Exciting new talents that blazed a trail at World Cup 2019

Many youngsters caught the eye of the cricketing world at the 2019 World Cup in England and Wales. Here is a look at a few promising ones.

With 16 wickets at an average of 14.62, Afridi has emerged as the latest addition to Pakistan’s long line of pace sensations.   -  getty images

Shaheen Afridi, 19, Pakistan

With 16 wickets at an average of 14.62, Afridi has emerged as the latest addition to Pakistan’s long line of pace sensations. His six for 35 against Bangladesh set up a comfortable 94-run victory for his team in its final group stage outing. In the previous match, the left-arm fast bowler scalped four wickets against Afghanistan, in what was another winning effort. The wiry 6’6” southpaw, who hails from the Khyber Agency, showed exceptional control over line and length. He also gets the ball to zoom around off the pitch, which often leads to edges behind the stumps.

Avishka Fernando, 21, Sri Lanka

 

The Sri Lankans are in a transitional phase now, and their recent win-loss ratio has suffered as a result. The performance of Avishka Fernando, however, has shown that the island nation is not short of young talent. Fernando came in for high praise after his match-winning 103-ball 104 against the West Indies. The knock prompted former Sri Lanka batsman Mahela Jayawardene to state that Fernando is the spark that can reignite the side’s fortunes. Even skipper Dimuth Karunaratne heaped praise, saying Fernando is sure to be a future star. An elegant batsman, Fernando will look to build on this fine run and establish himself as a permanent presence in international cricket in quick time.

Nicholas Pooran, 23, West Indies

 

High hopes have been placed on Pooran, with Chris Gayle describing him as a ‘savage youngster’, ‘mini universe boss’ and ‘world-record beater’. A terrific 118 against Sri Lanka showed that such praise was indeed well deserved. Pooran, armed with a wide range of shots, has the ability to turn a match on its head. In the Sri Lanka fixture, he walked in with the West Indies in trouble at 71 for three, and guided his team to a good position in chase of a stiff 339-run target. An ill-timed dismissal to the ageing Angelo Mathews, however, brought an end to his dream knock and the West Indies’ chances of picking up a win.

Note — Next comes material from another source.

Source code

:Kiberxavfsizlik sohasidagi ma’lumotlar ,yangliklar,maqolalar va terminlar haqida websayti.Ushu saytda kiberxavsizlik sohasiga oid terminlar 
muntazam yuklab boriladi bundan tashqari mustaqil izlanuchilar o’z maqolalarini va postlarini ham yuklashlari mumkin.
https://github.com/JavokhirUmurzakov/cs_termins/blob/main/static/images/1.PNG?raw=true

Mohammad Saifuddin, 22, Bangladesh

 

Saifuddin first made his mark in the 2016 Under-19 World Cup, where he showed skill with both bat and ball. His transition to senior cricket has been smooth, as evidenced by his good show in the World Cup. With 13 wickets, Saifuddin finished as Bangladesh’s second highest wicket-taker, behind Mustafizur Rahman (20 wickets). Saifuddin also proved to be a more than capable batsman. An unbeaten 38-ball 51 gave the Indians a mighty fright, before they scrambled to record a 28-run win. The all-rounder from the small town of Feni possesses a tough attitude, one that gives him the mental strength to stand up to any challenge posed on the field.

Mujeeb Ur Rahman, 18, Aghanistan

 

The finger spinner may not have picked up wickets by the bucketful, but he has managed to keep accomplished batsmen quiet. Rahman recorded seven scalps at an economy rate of 4.47. This has helped him jump four places to sixth on the ICC World ODI ranking for bowlers, overtaking countryman Rashid Khan who has slipped to eighth. Rahman also lit up the stage with one of the best deliveries of the tournament. He got an in-from Rohit Sharma with a beauty, the ball drifting in and then moving away to clip the top of off-stump. Rohit was gone for 1 — a rare failure for the Indian run-machine.

Oshane Thomas, 22, West Indies

 

The burly speedster, steaming in at full tilt, presents a fearsome sight for opposition batsmen. The Australians faced his wrath, which left Usman Khawaja and captain Aaron Finch shaken. While Khawaja was rattled by a bouncer which crashed into the helmet, Finch was taken out fending at an awkward length. Thomas, who regularly breaches the 150 kmph mark, belongs to the mould of fast bowlers who care more for speed than control. The Jamaican can frustrate his captain by spraying it all over the place, but when he gets it right, it can yield magical rewards.